Donut Age: America's Donut Magazine

Modern Bibliomancy

Via bobblog, a game to play with books:

1. Grab the nearest book.
2. Open the book to page 23.
3. Find the fifth sentence.
4. Post the text of the sentence in your journal along with these instructions.
( http://www.bob-and-jenna.org/bobblog/archives/000226.html )

My result? I think I need a judge's ruling. The closest book was Pynchon's The Crying of Lot 49 (Harper Perennial paperback). However, page 23 is the start of Chapter 2, and there are only three sentences on it. One possibility would be to choose the final sentence on the page:

Mucho was sad to see her go, but not desperate, so after telling him to hang up if Dr Hilarius called and look after the oregano in the garden, which had contracted a strange mold, she went.
( Pynchon. The Crying of Lot 49. New York: Harper & Row, 1966. 23. )

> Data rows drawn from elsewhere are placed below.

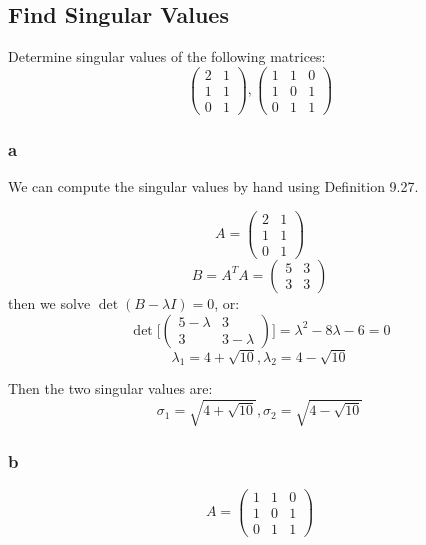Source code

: \documentclass[12pt]{article} %
\newcommand{\1}[1]{\mathds{1}\left[#1\right]}
\begin{document}






\newpage
\subsection{Find Singular Values}
Determine singular values of the following matrices:
$$
\begin{pmatrix}
	2 & 1 \\
	1 & 1 \\
	0 & 1
\end{pmatrix}, 
\begin{pmatrix}
	1 & 1 & 0 \\
	1 & 0 & 1 \\
	0 & 1 & 1
\end{pmatrix}
$$	


\subsubsection{a}
We can compute the singular values by hand using Definition 9.27.

$$
	A = 
	\begin{pmatrix}
		2 & 1 \\
		1 & 1\\
		0 & 1
	\end{pmatrix}
$$
$$
	B = A^TA = 
	\begin{pmatrix}
		5 & 3 \\
		3 & 3
	\end{pmatrix}
$$ then we solve $\det(B - \lambda I) = 0$, or:
$$
	\det\bigg[\begin{pmatrix}
		5-\lambda & 3 \\
		3 & 3-\lambda
	\end{pmatrix}\bigg] = \lambda^2 - 8\lambda - 6 = 0
$$
$$
	\lambda_1 = 4+\sqrt{10}, \lambda_2 = 4-\sqrt{10}
$$

Then the two singular values are:
$$
	\sigma_1 = \sqrt{4+\sqrt{10}}, \sigma_2 = \sqrt{4-\sqrt{10}}
$$


\subsubsection{b}
$$
	A = 
	\begin{pmatrix}
		1 & 1 & 0\\
		1 & 0 & 1\\
		0 & 1 & 1
	\end{pmatrix}
$$
\end{document}
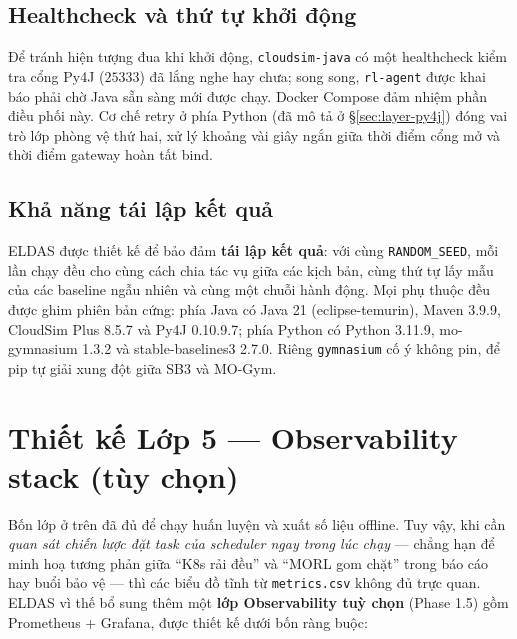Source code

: \subsection{Healthcheck và thứ tự khởi động}
Để tránh hiện tượng đua khi khởi động, \texttt{cloudsim-java} có một
healthcheck kiểm tra cổng Py4J ($25333$) đã lắng nghe hay chưa;
song song, \texttt{rl-agent} được khai báo phải chờ Java sẵn sàng
mới được chạy. Docker Compose đảm nhiệm phần điều phối này. Cơ chế
retry ở phía Python (đã mô tả ở §\ref{sec:layer-py4j}) đóng vai trò
lớp phòng vệ thứ hai, xử lý khoảng vài giây ngắn giữa thời điểm cổng
mở và thời điểm gateway hoàn tất bind.

\subsection{Khả năng tái lập kết quả}
ELDAS được thiết kế để bảo đảm \textbf{tái lập kết quả}: với cùng
\texttt{RANDOM\_SEED}, mỗi lần chạy đều cho cùng cách chia tác vụ
giữa các kịch bản, cùng thứ tự lấy mẫu của các baseline ngẫu nhiên
và cùng một chuỗi hành động. Mọi phụ thuộc đều được ghim phiên bản
cứng: phía Java có Java 21 (eclipse-temurin), Maven 3.9.9, CloudSim
Plus 8.5.7 và Py4J 0.10.9.7; phía Python có Python 3.11.9,
mo-gymnasium 1.3.2 và stable-baselines3 2.7.0. Riêng
\texttt{gymnasium} cố ý không pin, để pip tự giải xung đột giữa SB3
và MO-Gym.

\section{Thiết kế Lớp 5 — Observability stack (tùy chọn)}
\label{sec:layer-observability}

Bốn lớp ở trên đã đủ để chạy huấn luyện và xuất số liệu offline. Tuy
vậy, khi cần \emph{quan sát chiến lược đặt task của scheduler ngay
trong lúc chạy} --- chẳng hạn để minh hoạ tương phản giữa ``K8s rải
đều'' và ``MORL gom chặt'' trong báo cáo hay buổi bảo vệ --- thì các
biểu đồ tĩnh từ \texttt{metrics.csv} không đủ trực quan. ELDAS vì thế
bổ sung thêm một \textbf{lớp Observability tuỳ chọn} (Phase 1.5) gồm
Prometheus + Grafana, được thiết kế dưới bốn ràng buộc:

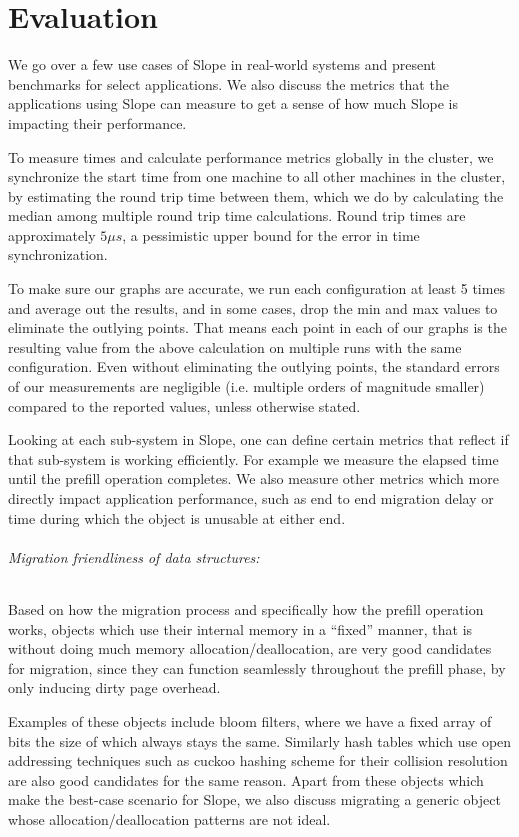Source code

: \chapter{Evaluation}
\label{chap:evaluation}

We go over a few use cases of Slope in real-world systems and present
benchmarks for select applications. We also discuss
the metrics that the applications using Slope can measure to get a sense of
how much Slope is impacting their performance.

To measure times and calculate performance metrics globally in the cluster,
we synchronize the start time from one machine to all other machines in the
cluster, by estimating the round trip time between them, which we do by
calculating the median among multiple round trip time calculations. Round
trip times are approximately $5 {\mu}{s}$, a pessimistic upper bound for the
error in time synchronization.

To make sure our graphs are accurate, we run each configuration at least 5 times
and average out the results, and in some cases, drop the min and max values to
eliminate the outlying points. That means each point in each of our graphs is
the resulting value from the above calculation on multiple runs with the same
configuration. Even without eliminating the outlying points, the standard errors
of our measurements are negligible (i.e. multiple orders of magnitude smaller)
compared to the reported values, unless otherwise stated.

Looking at each sub-system in Slope, one can define certain metrics that
reflect if that sub-system is working efficiently. For example we measure
the elapsed time until the prefill operation completes. We also measure
other metrics which more directly impact application performance, such as
end to end migration delay or time during which the object is unusable at
either end.

\subparagraph{Migration friendliness of data structures:}
Based on how the migration process and specifically how the prefill operation
works, objects which use their internal memory in a ``fixed'' manner, that is
without doing much memory allocation/deallocation, are very good candidates
for migration, since they can function seamlessly throughout the prefill phase,
by only inducing dirty page overhead.

Examples of these objects include bloom filters, where we have a fixed
array of bits the size of which always stays the same.
Similarly hash tables which use open addressing techniques such as cuckoo
hashing scheme for their collision resolution are also good candidates for the
same reason.
Apart from these objects which make the best-case scenario for Slope, we also
discuss migrating a generic object whose allocation/deallocation patterns are not
ideal.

Another option would be to take the fifth sentence after the start of page 23, i.e. sentence two on page 24:

But it [San Narciso] had been Pierce's domicile, and headquarters: the place he'd begun his land speculating in ten years ago, and so put down the plinth course of capital on which everything afterward had been built, however rickety or grotesque, toward the sky; and that, she supposed, would set the spot apart, give it an aura.
( Pynchon. The Crying of Lot 49. New York: Harper & Row, 1966. 24. )

Of course, the strictly accurate response would be Ø, which I think Pynchon would approve. (Geek note: that is really the "O-slash" [& #216;] character rather than a true null-set symbol because the unicode for null -- & #2205; -- is apparently not supported in HTML 4.)